The DPA 1998 implemented the EU Data Protection Directive 1995 and was enforced by the ICO. On 25 May 2018, EU GDPR applied directly in the UK and was supplemented by the Data Protection Act 2018. The DPA 1998 was repealed. After Brexit, EU GDPR was retained as UK GDPR — the DPA 2018 remains in force alongside it.

Accountability — the fundamental shift

The DPA 1998 required compliance with eight data protection principles. UK GDPR added a seventh: accountability. Under the DPA 1998, an organisation had to comply. Under UK GDPR, it must also be able to demonstrate that it complies. This is the change that drives the entire evidence-based compliance approach — records, policies, procedures, and documented decisions are now legally required, not merely good practice.

Under the DPA 1998, consent could be implied from inaction or pre-ticked boxes. Under UK GDPR, consent must be freely given, specific, informed, and unambiguous. Implied consent and pre-ticked boxes are not valid. The standard has been significantly raised for all processing — organisations relying on legacy consent mechanisms may have no valid consent at all.

Data subject rights — expanded

The DPA 1998 gave individuals the right of access and some limited rights to prevent processing. UK GDPR expanded the rights to eight — adding rectification, erasure, restriction, portability, and rights related to automated decision-making as distinct, enforceable rights with specific timelines.

Breach notification — a new obligation

The DPA 1998 had no mandatory breach notification requirement.
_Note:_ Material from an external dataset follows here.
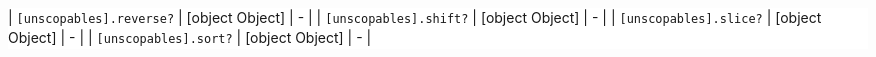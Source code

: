| `[unscopables].reverse?`        | [object Object]                                                                                                                                                                                                                                                                                                                                                                                                                                                                                                                                                                                                                                                                                                                                                                                                                                                                                                                                                                                                                                                                                                                                                                                              | -                                                                                                                                                                                                                                           |
| `[unscopables].shift?`          | [object Object]                                                                                                                                                                                                                                                                                                                                                                                                                                                                                                                                                                                                                                                                                                                                                                                                                                                                                                                                                                                                                                                                                                                                                                                              | -                                                                                                                                                                                                                                           |
| `[unscopables].slice?`          | [object Object]                                                                                                                                                                                                                                                                                                                                                                                                                                                                                                                                                                                                                                                                                                                                                                                                                                                                                                                                                                                                                                                                                                                                                                                              | -                                                                                                                                                                                                                                           |
| `[unscopables].sort?`           | [object Object]                                                                                                                                                                                                                                                                                                                                                                                                                                                                                                                                                                                                                                                                                                                                                                                                                                                                                                                                                                                                                                                                                                                                                                                              | -                                                                                                                                                                                                                                           |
UK GDPR introduced the 72-hour notification obligation to the ICO for breaches likely to result in risk, and the obligation to notify affected individuals where high risk is established. Breach notification was the single biggest new procedural obligation for most organisations.

Fines — dramatically higher

Under the DPA 1998, the maximum ICO fine was £500,000. Under UK GDPR, the maximum is £17.5 million or 4% of annual worldwide turnover — 35 times higher for large organisations. The credible threat of significant financial penalties has materially changed the risk calculus for all organisations.

Record this. Organisations that have not reviewed their data protection programme since 2018 are operating under an obsolete framework. The ICO does not accept DPA 1998 as a defence. Every element of the programme — ROPA, lawful basis, notices, rights procedures, breach log — must be reviewed against the current UK GDPR standard.
Not legal advice. This guide is derived from UK GDPR (Data Protection Act 2018 / DUAA 2025) and ICO published guidance as at April 2026. Obligations are subject to change. Consult a qualified solicitor or data protection practitioner for advice specific to your organisation.